Hughes just tells it like it is. He explains to tenants, "I sympathize with you, however, please re-read your copy of the auction rules. 'ALL UNITS ARE SOLD AS IS, WHERE IS.' Please bid accordingly. Now if that would have been a super unit, would you have told me about the great contents, and would you be willing to share the profits?"

What SHOULD you do?

Greenberger: Since the development of certain "reality" shows, we've had more and more unhappy purchasers because they don't understand that what they are buying, in almost every unit, is junk, despite the miracles that seem to occur daily on TV. The secret to preventing problems is a well-written set of auction rules signed by the buyer each and every time he attends a sale at your facility.
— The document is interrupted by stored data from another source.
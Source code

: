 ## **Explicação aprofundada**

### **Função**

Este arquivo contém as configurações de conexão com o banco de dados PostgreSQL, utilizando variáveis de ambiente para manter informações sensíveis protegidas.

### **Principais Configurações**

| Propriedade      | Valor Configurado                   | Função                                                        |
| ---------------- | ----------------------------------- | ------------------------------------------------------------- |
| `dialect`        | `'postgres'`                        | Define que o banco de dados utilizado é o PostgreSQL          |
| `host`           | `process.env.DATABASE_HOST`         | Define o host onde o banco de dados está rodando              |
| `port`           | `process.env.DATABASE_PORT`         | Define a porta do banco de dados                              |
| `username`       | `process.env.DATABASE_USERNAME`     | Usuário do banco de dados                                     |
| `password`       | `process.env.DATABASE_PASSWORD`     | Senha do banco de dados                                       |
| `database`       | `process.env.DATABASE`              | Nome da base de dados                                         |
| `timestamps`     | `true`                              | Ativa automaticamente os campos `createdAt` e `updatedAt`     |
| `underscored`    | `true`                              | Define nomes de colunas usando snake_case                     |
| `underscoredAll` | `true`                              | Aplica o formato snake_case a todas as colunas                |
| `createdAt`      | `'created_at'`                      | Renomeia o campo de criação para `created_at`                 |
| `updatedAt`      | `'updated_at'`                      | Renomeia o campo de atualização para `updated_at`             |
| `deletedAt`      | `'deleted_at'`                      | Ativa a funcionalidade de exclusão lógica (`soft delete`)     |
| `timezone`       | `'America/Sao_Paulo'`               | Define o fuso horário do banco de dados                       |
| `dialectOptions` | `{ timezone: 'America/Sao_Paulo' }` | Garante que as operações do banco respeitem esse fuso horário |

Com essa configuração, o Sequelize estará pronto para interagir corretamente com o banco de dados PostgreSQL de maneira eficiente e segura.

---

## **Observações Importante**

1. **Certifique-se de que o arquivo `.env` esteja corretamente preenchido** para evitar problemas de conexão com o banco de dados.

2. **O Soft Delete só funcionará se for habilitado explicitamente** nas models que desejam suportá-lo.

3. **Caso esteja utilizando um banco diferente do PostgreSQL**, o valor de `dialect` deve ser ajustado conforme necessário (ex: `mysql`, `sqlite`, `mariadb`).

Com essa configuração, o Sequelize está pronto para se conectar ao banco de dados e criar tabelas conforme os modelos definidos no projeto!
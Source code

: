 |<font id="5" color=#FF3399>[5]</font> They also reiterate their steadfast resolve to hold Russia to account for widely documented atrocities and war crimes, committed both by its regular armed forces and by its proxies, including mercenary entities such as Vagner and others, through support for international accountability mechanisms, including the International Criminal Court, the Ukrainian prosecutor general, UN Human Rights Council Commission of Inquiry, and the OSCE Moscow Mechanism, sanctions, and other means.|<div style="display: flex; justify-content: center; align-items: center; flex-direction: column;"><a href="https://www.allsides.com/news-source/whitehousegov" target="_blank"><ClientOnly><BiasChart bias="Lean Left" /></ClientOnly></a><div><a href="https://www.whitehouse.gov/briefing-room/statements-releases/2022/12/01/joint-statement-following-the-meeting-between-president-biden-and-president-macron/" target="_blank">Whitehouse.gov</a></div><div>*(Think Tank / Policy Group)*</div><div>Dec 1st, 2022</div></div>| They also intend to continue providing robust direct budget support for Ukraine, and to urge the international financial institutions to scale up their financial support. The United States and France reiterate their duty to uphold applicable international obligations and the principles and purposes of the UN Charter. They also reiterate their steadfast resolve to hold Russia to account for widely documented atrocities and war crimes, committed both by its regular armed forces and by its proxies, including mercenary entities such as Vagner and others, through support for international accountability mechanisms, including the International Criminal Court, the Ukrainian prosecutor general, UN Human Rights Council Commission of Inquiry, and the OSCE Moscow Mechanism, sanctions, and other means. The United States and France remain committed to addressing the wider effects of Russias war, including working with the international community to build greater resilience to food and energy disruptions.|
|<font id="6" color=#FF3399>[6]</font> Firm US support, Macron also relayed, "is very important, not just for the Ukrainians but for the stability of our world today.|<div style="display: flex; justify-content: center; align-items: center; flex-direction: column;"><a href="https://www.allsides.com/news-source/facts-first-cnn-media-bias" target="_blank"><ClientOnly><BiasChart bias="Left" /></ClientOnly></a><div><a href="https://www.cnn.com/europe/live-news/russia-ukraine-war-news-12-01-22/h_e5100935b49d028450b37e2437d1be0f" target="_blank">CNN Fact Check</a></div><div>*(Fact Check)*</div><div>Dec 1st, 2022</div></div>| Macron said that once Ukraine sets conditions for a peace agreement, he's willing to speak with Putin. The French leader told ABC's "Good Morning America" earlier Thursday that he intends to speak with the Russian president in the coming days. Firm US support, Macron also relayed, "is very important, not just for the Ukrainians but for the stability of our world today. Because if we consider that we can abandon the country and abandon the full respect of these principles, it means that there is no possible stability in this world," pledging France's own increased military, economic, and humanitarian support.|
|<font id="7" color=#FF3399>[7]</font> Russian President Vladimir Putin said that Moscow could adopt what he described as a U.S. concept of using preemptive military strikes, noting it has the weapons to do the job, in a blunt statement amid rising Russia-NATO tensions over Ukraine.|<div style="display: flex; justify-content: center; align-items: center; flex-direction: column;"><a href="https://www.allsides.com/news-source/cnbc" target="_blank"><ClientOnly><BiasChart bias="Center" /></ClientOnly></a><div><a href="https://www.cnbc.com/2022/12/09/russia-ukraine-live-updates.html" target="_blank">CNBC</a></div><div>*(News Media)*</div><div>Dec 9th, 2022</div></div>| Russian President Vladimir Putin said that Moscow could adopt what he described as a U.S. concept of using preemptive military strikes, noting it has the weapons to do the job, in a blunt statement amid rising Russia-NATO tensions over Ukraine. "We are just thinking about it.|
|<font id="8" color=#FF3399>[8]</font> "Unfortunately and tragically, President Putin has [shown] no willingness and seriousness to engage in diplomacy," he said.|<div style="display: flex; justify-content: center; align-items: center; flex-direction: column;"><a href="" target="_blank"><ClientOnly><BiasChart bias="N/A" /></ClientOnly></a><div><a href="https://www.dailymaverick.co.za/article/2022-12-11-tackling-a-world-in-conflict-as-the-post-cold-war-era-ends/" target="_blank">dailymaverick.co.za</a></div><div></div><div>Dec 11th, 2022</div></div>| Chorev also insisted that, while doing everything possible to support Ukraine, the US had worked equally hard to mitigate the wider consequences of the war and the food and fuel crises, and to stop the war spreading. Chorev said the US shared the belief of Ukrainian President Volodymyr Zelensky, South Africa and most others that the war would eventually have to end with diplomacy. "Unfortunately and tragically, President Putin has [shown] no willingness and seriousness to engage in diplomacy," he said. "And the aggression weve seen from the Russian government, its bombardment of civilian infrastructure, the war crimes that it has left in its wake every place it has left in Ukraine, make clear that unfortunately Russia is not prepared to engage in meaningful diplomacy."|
Among other things, these rules should indicate that you as the operator do not represent the unit contents, or the condition or value of the goods; that you have not performed a detailed inventory of the goods (West Virginia excluded); and that it is possible that the buyer will pay more than the goods are worth. In some states, you may be able to say you haven't entered the unit at all, depending on your state's inventory requirements.

Have your attorney draft a well-written set of sale rules including releases of all liability for damage, failure to obtain fair value, and personal injury that may occur at the facility. It should also indicate if you're going to exclude certain items from the sale, such as family Bibles or personally identifiable information. Make sure this is all clearly spelled out in your rules so you can enforce your rights against the buyer and protect yourself in the event that he enforces his rights against you.

Zucker: The bidders who generally attend self-storage auctions are looking for undiscovered treasures, so it's not unusual that those "hunters" will leave disappointed in what they eventually purchase. It's crucial that bidders understand in advance of the auction what the rules are concerning the sale, including what rights they have if they are dissatisfied with what they pay for. Facility owners should have all bidders sign a bid-rule sheet containing the conditions of the auction, including, but not limited to, the following provision:

Facility does not accept any liability on the goods purchased at the time of the sale. Goods are purchased in an AS-IS condition. No guarantees or warranties of any type or kind are expressed or implied with the purchase of any item. ALL SALES ARE FINAL!

If such a provision is included in the bid rules, buyers will not only be aware of the conditions upon which they are purchasing the unit, they will have waived their right after the purchase to seek any return of their payment or other remedies.